Phoebe Stone, who teaches English literature at a St. Louis college, is plotting her own demise. Her husband, Matt, has left her for another woman, and Phoebe is taking it hard. Indeed, she's determined just where and how she will end it all: at an oceanfront hotel in Newport, where she will lie on a king-sized canopy bed and take a bottle of her cat’s painkillers. At the hotel, Phoebe meets bride-to-be Lila, a headstrong rich girl presiding over her own extravagant six-day wedding celebration.

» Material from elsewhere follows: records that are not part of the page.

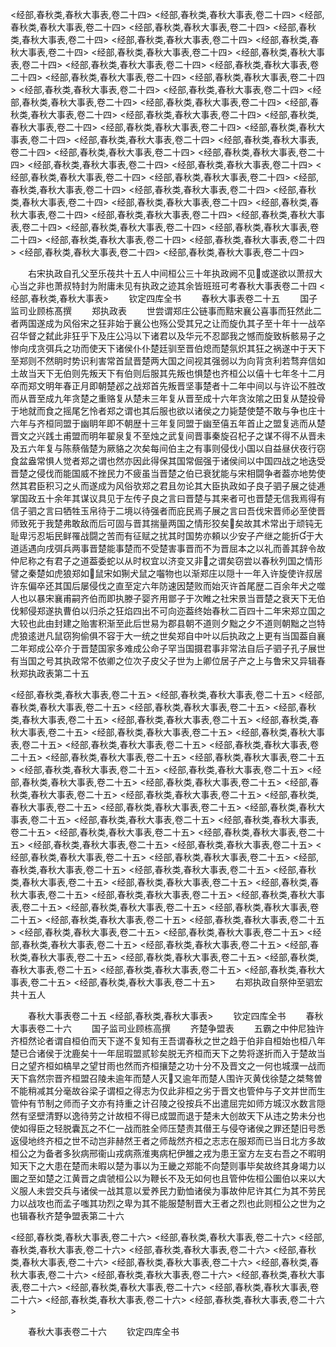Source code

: <!-- { "loadSidebar": true } -->
<经部,春秋类,春秋大事表,卷二十四>
<经部,春秋类,春秋大事表,卷二十四>
<经部,春秋类,春秋大事表,卷二十四>
<经部,春秋类,春秋大事表,卷二十四>
<经部,春秋类,春秋大事表,卷二十四>
<经部,春秋类,春秋大事表,卷二十四>
<经部,春秋类,春秋大事表,卷二十四>
<经部,春秋类,春秋大事表,卷二十四>
<经部,春秋类,春秋大事表,卷二十四>
<经部,春秋类,春秋大事表,卷二十四>
<经部,春秋类,春秋大事表,卷二十四>
<经部,春秋类,春秋大事表,卷二十四>
<经部,春秋类,春秋大事表,卷二十四>
<经部,春秋类,春秋大事表,卷二十四>
<经部,春秋类,春秋大事表,卷二十四>
<经部,春秋类,春秋大事表,卷二十四>
<经部,春秋类,春秋大事表,卷二十四>
<经部,春秋类,春秋大事表,卷二十四>
<经部,春秋类,春秋大事表,卷二十四>
<经部,春秋类,春秋大事表,卷二十四>
<经部,春秋类,春秋大事表,卷二十四>
<经部,春秋类,春秋大事表,卷二十四>
<经部,春秋类,春秋大事表,卷二十四>
<经部,春秋类,春秋大事表,卷二十四>
<经部,春秋类,春秋大事表,卷二十四>
<经部,春秋类,春秋大事表,卷二十四>
<经部,春秋类,春秋大事表,卷二十四>
<经部,春秋类,春秋大事表,卷二十四>
<经部,春秋类,春秋大事表,卷二十四>
<经部,春秋类,春秋大事表,卷二十四>
<经部,春秋类,春秋大事表,卷二十四>
<经部,春秋类,春秋大事表,卷二十四>
<经部,春秋类,春秋大事表,卷二十四>
<经部,春秋类,春秋大事表,卷二十四>
<经部,春秋类,春秋大事表,卷二十四>
<经部,春秋类,春秋大事表,卷二十四>
<经部,春秋类,春秋大事表,卷二十四>
<经部,春秋类,春秋大事表,卷二十四>
<经部,春秋类,春秋大事表,卷二十四>
<经部,春秋类,春秋大事表,卷二十四>
<经部,春秋类,春秋大事表,卷二十四>
<经部,春秋类,春秋大事表,卷二十四>
<经部,春秋类,春秋大事表,卷二十四>

　　右宋执政自孔父至乐茷共十五人中间桓公三十年执政阙不见或遂欲以萧叔大心当之非也萧叔特封为附庸未见有执政之迹其余皆班班可考春秋大事表卷二十四
<经部,春秋类,春秋大事表>
　　钦定四库全书
　　春秋大事表卷二十五
　　国子监司业顾栋髙撰
　　郑执政表
　　世尝谓郑庄公链事而黠宋襄公喜事而狂然此二者两国遂成为风俗宋之狂非始于襄公也殇公受其兄之让而旋仇其子至十年十一战卒召华督之弑此非狂乎下及庄公冯以下诸君以及华元不忍鄙我之憾而旋致柝骸易子之惨向戌贪弭兵之功而使天下诸侯仆仆楚廷驯至晋伯熄而楚氛炽其狂之祸遂中于天下至郑则不然眀时势识利害常首鼠晋楚两大国之间视其强弱以为向背贪利若骛弃信如土故当天下无伯则先叛天下有伯则后服其先叛也惧楚也齐桓公以僖十七年冬十二月卒而郑文明年春正月即朝楚邲之战郑首先叛晋坚事楚者十二年中间以与许讼不胜改而从晋至成九年贪楚之重赂复从楚未三年复从晋至成十六年贪汝隂之田复从楚投骨于地就而食之摇尾乞怜者郑之谓也其后服也欲以诸侯之力毙楚使楚不敢与争也庄十六年与齐桓同盟于幽眀年即不朝歴十三年复同盟于幽至僖五年首止之盟复逃而从楚晋文之兴践土甫盟而明年翟泉复不至烛之武复间晋事秦旋召杞子之谋不得不从晋未及五六年复与陈蔡偕楚为厥貉之次矣每间伯主之有事则侵伐小国以自益昼伏夜行窃食盆盎常惧人觉者郑之谓也然亦因此得保其国常倔强于诸侯间以中国四战之地迭受晋楚之侵伐而能国威不挫民力不疲虽当晋楚之伯已衰犹能与宋相闘争者葢亦地势使然其君臣积习之乆而遂成为风俗欤郑之君且勿论其大臣执政如子良子驷子展之徒逓掌国政五十余年其谋议具见于左传子良之言曰晋楚与其来者可也晋楚无信我焉得有信子驷之言曰牺牲玉帛待于二境以待强者而庇民焉子展之言曰吾伐宋晋师必至使晋师致死于我楚弗敢敌而后可固与晋其揣量两国之情形狡矣矣故其术常出于顽钝无耻卑污忍垢民鲜罹战闘之苦而有征赋之扰其时国势亦頼以少安子产继之能折于大道适遇向戌弭兵两事晋楚能事楚而不受楚害事晋而不为晋屈本之以礼而善其辞令故仲尼称之有君子之道葢委蛇以从时权宜以济变又非之谓矣窃尝以春秋列国之情形譬之秦楚如虎狼郑如鼠宋如猘犬鼠之囓物也以渐郑庄以隠十一年入许旋使许叔居许东偏卒还其国后屡侵伐之直至定六年防速因楚败而始灭许首尾歴二百余年犬之噬人也以暴宋襄甫嗣齐伯而即执滕子婴齐用鄫子于次睢之社宋景当晋楚之衰天下无伯伐邾侵郑遂执曹伯以归杀之狂焰四出不可向迩葢终始春秋二百四十二年宋郑立国之大较也此由封建之贻害积渐至此后世易为郡县朝不道则夕黜之夕不道则朝黜之岂特虎狼逺迸凡鼠窃狗偷俱不容于大一统之世矣郑自中叶以后执政之上更有当国葢自襄二年郑成公卒介于晋楚国家多难成公命子罕当国摄君事非常法自后子驷子孔子展世有当国之号其执政常不依卿之位次子皮父子世为上卿位居子产之上与鲁宋又异辑春秋郑执政表第二十五

<经部,春秋类,春秋大事表,卷二十五>
<经部,春秋类,春秋大事表,卷二十五>
<经部,春秋类,春秋大事表,卷二十五>
<经部,春秋类,春秋大事表,卷二十五>
<经部,春秋类,春秋大事表,卷二十五>
<经部,春秋类,春秋大事表,卷二十五>
<经部,春秋类,春秋大事表,卷二十五>
<经部,春秋类,春秋大事表,卷二十五>
<经部,春秋类,春秋大事表,卷二十五>
<经部,春秋类,春秋大事表,卷二十五>
<经部,春秋类,春秋大事表,卷二十五>
<经部,春秋类,春秋大事表,卷二十五>
<经部,春秋类,春秋大事表,卷二十五>
<经部,春秋类,春秋大事表,卷二十五>
<经部,春秋类,春秋大事表,卷二十五>
<经部,春秋类,春秋大事表,卷二十五>
<经部,春秋类,春秋大事表,卷二十五>
<经部,春秋类,春秋大事表,卷二十五>
<经部,春秋类,春秋大事表,卷二十五>
<经部,春秋类,春秋大事表,卷二十五>
<经部,春秋类,春秋大事表,卷二十五>
<经部,春秋类,春秋大事表,卷二十五>
<经部,春秋类,春秋大事表,卷二十五>
<经部,春秋类,春秋大事表,卷二十五>
<经部,春秋类,春秋大事表,卷二十五>
<经部,春秋类,春秋大事表,卷二十五>
<经部,春秋类,春秋大事表,卷二十五>
<经部,春秋类,春秋大事表,卷二十五>
<经部,春秋类,春秋大事表,卷二十五>
<经部,春秋类,春秋大事表,卷二十五>
<经部,春秋类,春秋大事表,卷二十五>
<经部,春秋类,春秋大事表,卷二十五>
<经部,春秋类,春秋大事表,卷二十五>
<经部,春秋类,春秋大事表,卷二十五>
<经部,春秋类,春秋大事表,卷二十五>
<经部,春秋类,春秋大事表,卷二十五>
<经部,春秋类,春秋大事表,卷二十五>
<经部,春秋类,春秋大事表,卷二十五>
<经部,春秋类,春秋大事表,卷二十五>
<经部,春秋类,春秋大事表,卷二十五>
<经部,春秋类,春秋大事表,卷二十五>
<经部,春秋类,春秋大事表,卷二十五>
<经部,春秋类,春秋大事表,卷二十五>
<经部,春秋类,春秋大事表,卷二十五>
<经部,春秋类,春秋大事表,卷二十五>
<经部,春秋类,春秋大事表,卷二十五>
<经部,春秋类,春秋大事表,卷二十五>
<经部,春秋类,春秋大事表,卷二十五>
<经部,春秋类,春秋大事表,卷二十五>
<经部,春秋类,春秋大事表,卷二十五>
<经部,春秋类,春秋大事表,卷二十五>
　　右郑执政自祭仲至驷宏共十五人

　　春秋大事表卷二十五
<经部,春秋类,春秋大事表>
　　钦定四库全书
　　春秋大事表卷二十六
　　国子监司业顾栋高撰
　　齐楚争盟表
　　五霸之中仲尼独许齐桓然论者谓自桓伯而天下遂不复知有王吾谓春秋之世之趋于伯非自桓始也桓八年楚已合诸侯于沈鹿矣十一年屈瑕盟贰轸矣脱无齐桓而天下之势将遂折而入于楚故当日之望齐桓如槁旱之望甘雨也然而齐桓攘楚之功十分不及晋文之一何也城濮一战而天下翕然宗晋齐桓盟召陵未逾年而楚人灭又逾年而楚人围许灭黄伐徐楚之桀骜曽不能稍减其分毫故谷梁子谓桓之得志为仅此非桓之劣于晋文也管仲与子文并世而生管仲有节制之师而子文亦有持重之计召陵之役按兵不出遣屈完如师方城汉水数言隠然有坚壁清野以逸待劳之计故桓不得已成盟而退于楚未大创故天下从违之势未分也使如得臣之轻脱囊瓦之不仁一战而胜全师压楚责其僣王与侵夺诸侯之罪还楚旧号悉返侵地终齐桓之世不动岂非赫然王者之师哉然齐桓之志志在服郑而已当日北方多故桓公之为备者多狄病邢衞山戎病燕淮夷病杞伊雒之戎为患王室方左支右吾之不暇明知天下之大患在楚而未暇以楚为事以为王畿之郑能不向楚则事毕矣故终其身竭力以圗之至如楚之江黄晋之虞虢桓公以为鞭长不及无如何也且管仲佐桓公圗伯以来以大义服人未尝交兵与诸侯一战其意以爱养民力勤恤诸侯为事故仲尼许其仁为其不劳民力以战攻也而孟子嗤其功烈之卑为其不能服楚制晋大王者之烈也此则桓公之世为之也辑春秋齐楚争盟表第二十六

<经部,春秋类,春秋大事表,卷二十六>
<经部,春秋类,春秋大事表,卷二十六>
<经部,春秋类,春秋大事表,卷二十六>
<经部,春秋类,春秋大事表,卷二十六>
<经部,春秋类,春秋大事表,卷二十六>
<经部,春秋类,春秋大事表,卷二十六>
<经部,春秋类,春秋大事表,卷二十六>
<经部,春秋类,春秋大事表,卷二十六>
<经部,春秋类,春秋大事表,卷二十六>
<经部,春秋类,春秋大事表,卷二十六>
<经部,春秋类,春秋大事表,卷二十六>
<经部,春秋类,春秋大事表,卷二十六>
<经部,春秋类,春秋大事表,卷二十六>

　　春秋大事表卷二十六
　　钦定四库全书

Lila thought she had booked every room in the hotel, and learning of Phoebe's suicidal intentions, she forbids this stray guest from disrupting the nuptials: “No. You definitely can’t kill yourself. This is my wedding week.” After the punchy opening, a grim flashback to the meltdown of Phoebe's marriage temporarily darkens the mood, but things pick up when spoiled Lila interrupts Phoebe's preparations and sweeps her up in the wedding juggernaut. The slide from earnest drama to broad farce is somewhat jarring, but from this point on, Espach crafts an enjoyable—if overstuffed—comedy of manners. When the original maid of honor drops out, Phoebe is persuaded, against her better judgment, to take her place. There’s some fun to be had here: The wedding party—including groom-to-be Gary, a widower, and his 11-year-old daughter—takes surfing lessons; the women in the group have a session with a Sex Woman. But it all goes on too long, and the humor can seem forced, reaching a low point when someone has sex with the vintage wedding car (you don’t want to know the details). Later, when two characters have a meet-cute in a hot tub, readers will guess exactly how the marriage plot resolves.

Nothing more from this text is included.